# Halloween Party DVD



## halloweenking (Aug 6, 2007)

I'v never sent an dvd invite. Sounds like a great idea. You can buy a 10 pack of dvds for not that much at walmart. You can us the movie maker you have on your computer. (i make dvds using the same thing)

Did you want live shots or just writing and stuff? 
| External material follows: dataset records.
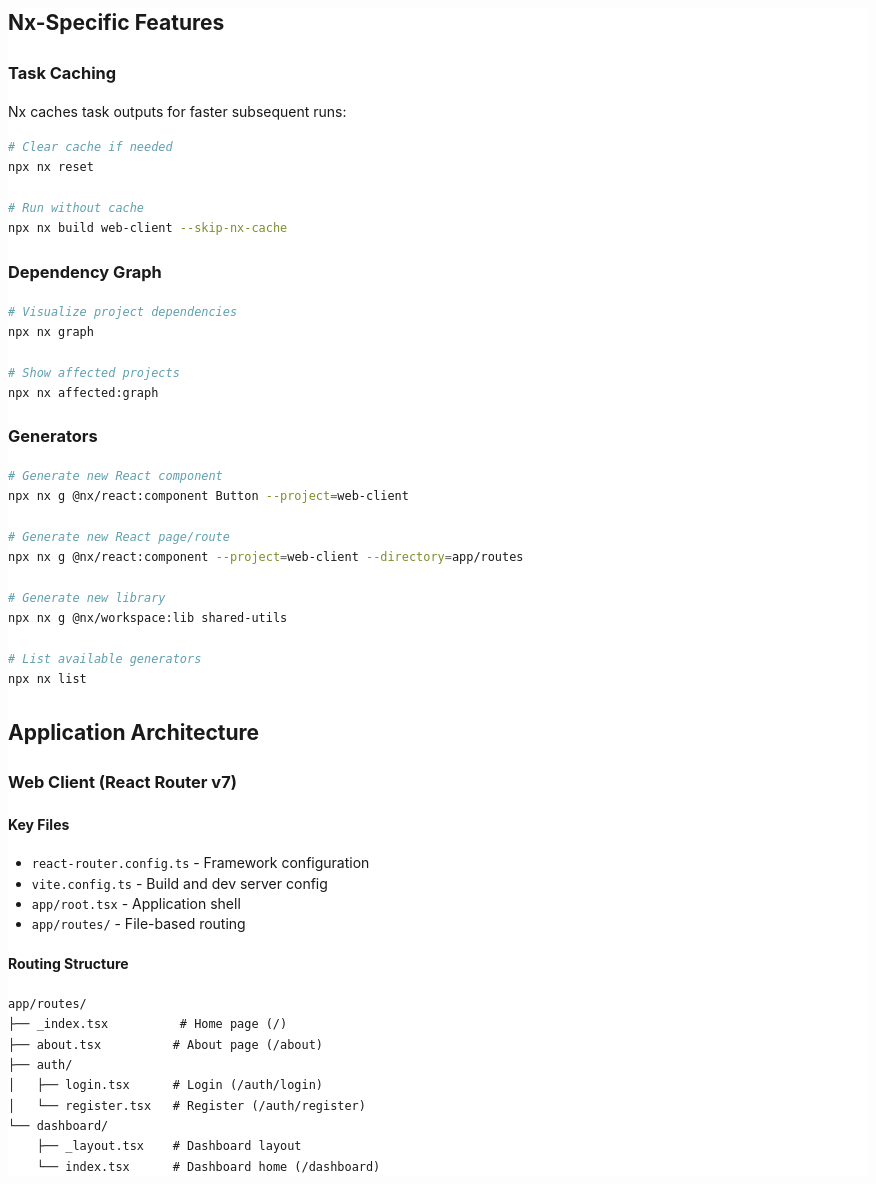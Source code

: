 ## Nx-Specific Features

### Task Caching
Nx caches task outputs for faster subsequent runs:
```bash
# Clear cache if needed
npx nx reset

# Run without cache
npx nx build web-client --skip-nx-cache
```

### Dependency Graph
```bash
# Visualize project dependencies
npx nx graph

# Show affected projects
npx nx affected:graph
```

### Generators
```bash
# Generate new React component
npx nx g @nx/react:component Button --project=web-client

# Generate new React page/route
npx nx g @nx/react:component --project=web-client --directory=app/routes

# Generate new library
npx nx g @nx/workspace:lib shared-utils

# List available generators
npx nx list
```

## Application Architecture

### Web Client (React Router v7)

#### Key Files
- `react-router.config.ts` - Framework configuration
- `vite.config.ts` - Build and dev server config
- `app/root.tsx` - Application shell
- `app/routes/` - File-based routing

#### Routing Structure
```
app/routes/
├── _index.tsx          # Home page (/)
├── about.tsx          # About page (/about)
├── auth/
│   ├── login.tsx      # Login (/auth/login)
│   └── register.tsx   # Register (/auth/register)
└── dashboard/
    ├── _layout.tsx    # Dashboard layout
    └── index.tsx      # Dashboard home (/dashboard)
```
As far as distrubuting them, mailing them might cost more so if you could do it by hand that would be cool. An even cooler way would be to deliver them in your costume, I'll try and think somemore. Good Luck!!


----------



## meltdown211 (Sep 27, 2006)

*If I remember correctly...*

The "credit card" CD's were fairly expensive. About $4.00 each. As a sales person, we had these made to showcase our products and services. BIG PROBLEM...They only worked in laptops! Due to their small size they would not work in regular CD/DVD players. Laptops have a "post" in the center of their cd player for them to sit on, where regular PC's do not. It turned out to be a big waste of money, but a cool idea. Also, they will not burn in a regular burner as most wont recognize the reduced size (capacity) and the "physical" size of the cd.
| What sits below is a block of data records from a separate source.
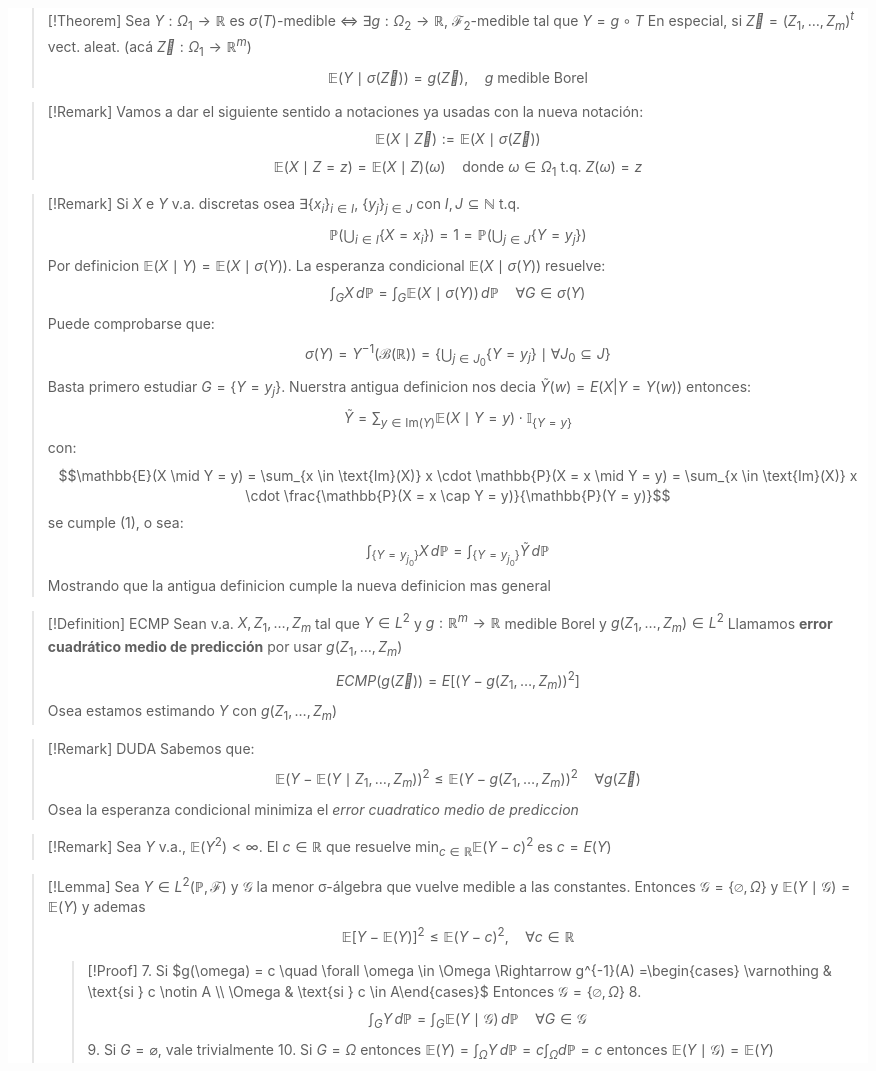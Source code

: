 >[!Theorem]
>Sea $Y : \Omega_1 \to \mathbb{R}$ es $\sigma(T)$-medible $\Longleftrightarrow$ $\exists g : \Omega_2 \to \mathbb{R}$, $\mathcal{F}_2$-medible tal que $Y = g \circ T$
>En especial, si $\vec{Z} = (Z_1, \dots, Z_m)^t$ vect. aleat. (acá $\vec{Z} : \Omega_1 \to \mathbb{R}^m$)
>$$\mathbb{E}(Y\mid \sigma(\vec{Z})) = g(\vec{Z}), \quad g \text{ medible Borel}$$

>[!Remark]
>Vamos a dar el siguiente sentido a notaciones ya usadas con la nueva notación:
>$$\mathbb{E}(X \mid \vec{Z}) := \mathbb{E}(X \mid \sigma(\vec{Z}))$$
>$$\mathbb{E}(X \mid Z = z) = \mathbb{E}(X \mid Z)(\omega) \quad \text{donde } \omega \in \Omega_1 \text{ t.q. } Z(\omega) = z$$

>[!Remark]
>Si $X$ e $Y$ v.a. discretas osea $\exists \{x_i\}_{i \in I}$, $\{y_j\}_{j \in J}$ con $I, J \subseteq \mathbb{N}$ t.q.
>$$\mathbb{P} \left( \bigcup_{i \in I} \{X = x_i\} \right) = 1 = \mathbb{P} \left( \bigcup_{j \in J} \{Y = y_j\} \right)$$
>Por definicion $\mathbb{E}(X \mid Y) = \mathbb{E}(X \mid \sigma(Y))$. La esperanza condicional $\mathbb{E}(X \mid \sigma(Y))$ resuelve:
>$$\int_G X \, d\mathbb{P} = \int_G \mathbb{E}\big(X \mid \sigma(Y)\big) \, d\mathbb{P} \quad \forall G \in \sigma(Y)$$
>Puede comprobarse que: $$\sigma(Y)=Y^{-1}(\mathcal{B}(\mathbb{R}))= \left\{ \bigcup_{j \in J_0} \{Y = y_j\} \mid \forall J_0 \subseteq J \right\} $$
>Basta primero estudiar $G = \{Y = y_j\}$. 
>Nuerstra antigua definicion nos decia $\tilde{Y}(w)=E(X|Y=Y(w))$ entonces:
>$$\tilde{Y} = \sum_{y \in \text{Im}(Y)} \mathbb{E}(X \mid Y = y) \cdot \mathbb{I}_{\{Y = y\}}$$
>con:
>$$\mathbb{E}(X \mid Y = y) = \sum_{x \in \text{Im}(X)} x \cdot \mathbb{P}(X = x \mid Y = y) = \sum_{x \in \text{Im}(X)} x \cdot \frac{\mathbb{P}(X = x \cap Y = y)}{\mathbb{P}(Y = y)}$$
>se cumple (1), o sea:
>$$\int_{\{Y = y_{j_{0}}\}} X \, d\mathbb{P} = \int_{\{Y = y_{j_{0}}\}} \tilde{Y} \, d\mathbb{P}$$
>Mostrando que la antigua definicion cumple la nueva definicion mas general

> [!Definition] ECMP
>Sean v.a. $X, Z_1, \dots, Z_m$ tal que $Y \in L^2$ y $g : \mathbb{R}^m \to \mathbb{R}$ medible Borel y $g(Z_1, \dots, Z_m) \in L^2$
>Llamamos **error cuadrático medio de predicción** por usar $g(Z_1, \dots, Z_m)$
>$$ECMP(g(\vec{Z}))=E\bigg[\big(Y-g(Z_{1},\ldots,Z_{m})\big)^{2}\bigg]$$
>Osea estamos estimando $Y$ con $g(Z_{1},\ldots,Z_{m})$  

>[!Remark] DUDA 
>Sabemos que:
>$$\mathbb{E} \left( Y - \mathbb{E}(Y \mid Z_1, \dots, Z_m) \right)^2 \leq \mathbb{E} \left( Y - g(Z_1, \dots, Z_m) \right)^2\quad\forall g(\vec{Z})$$
>Osea la esperanza condicional minimiza el *error cuadratico medio de prediccion*

>[!Remark]
>Sea $Y$ v.a., $\mathbb{E}(Y^2) < \infty$. El $c\in \mathbb{R}$ que resuelve ${} \min_{c\in \mathbb{R}} \mathbb{E}(Y - c)^2$ es ${} c= E(Y) {}$ 

> [!Lemma]
> Sea $Y \in L^2(\mathbb{P}, \mathcal{F})$ y $\mathcal{G}$ la menor σ-álgebra que vuelve medible a las constantes. Entonces $\mathcal{G} = \{\varnothing, \Omega\}$ y $\mathbb{E}(Y \mid \mathcal{G}) = \mathbb{E}(Y)$ y ademas
>$$\mathbb{E} \left[ Y - \mathbb{E}(Y) \right]^2 \leq \mathbb{E}(Y - c)^2, \quad \forall c \in \mathbb{R}$$
>> [!Proof]
>>7. Si $g(\omega) = c \quad \forall \omega \in \Omega \Rightarrow g^{-1}(A) =\begin{cases} \varnothing & \text{si } c \notin A \\ \Omega & \text{si } c \in A\end{cases}$ Entonces $\mathcal{G} = \{\varnothing, \Omega\}$
>>8. $$\int_G Y \, d\mathbb{P} = \int_G \mathbb{E}(Y \mid \mathcal{G}) \, d\mathbb{P} \quad \forall G \in \mathcal{G}$$
>>9. Si $G = \varnothing$, vale trivialmente
>>10. Si $G = \Omega$ entonces $\mathbb{E}(Y) = \int_\Omega Y \, d\mathbb{P} = c \int_\Omega d\mathbb{P} = c$ entonces $\mathbb{E}(Y \mid \mathcal{G}) = \mathbb{E}(Y)$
Companies will charge you extra to place your content on the CD now its $6.00 to $8.00 each.

Probably not the best idea.


----------



## wilbret (Oct 8, 2004)

I don't like to disagree, but you can buy 50-packs of biz card CDRs for $30 or less. They can be written in any (relatively new) CD-writer, and played in any computer with a CD-Rom. 

If you open your CD tray, you'll notice there is a smaller, concentric circle on the inside. That is for smaller discs and the biz card cds. A lot of newer hardware products come with the small 3-inch CD instead of a full size, as it helps reduce the size of packaging.

Here's an example:
http://www.neato.com/Business-Card-Products/business-card-handi-cdrs-50-pack/default.aspx

They have labels, too. I have never ordered from that site, so please do your own due diligence.


----------



## LV Scott T (Aug 14, 2007)

Do regular DVD players (like you might have hooked up to your TV) have the smaller inset for the 3" disks? I know DVD drives in computers do, but I'm not sure about component players.


----------



## wilbret (Oct 8, 2004)

I just checked my dvd player and it has the recessed area for a small disc.


----------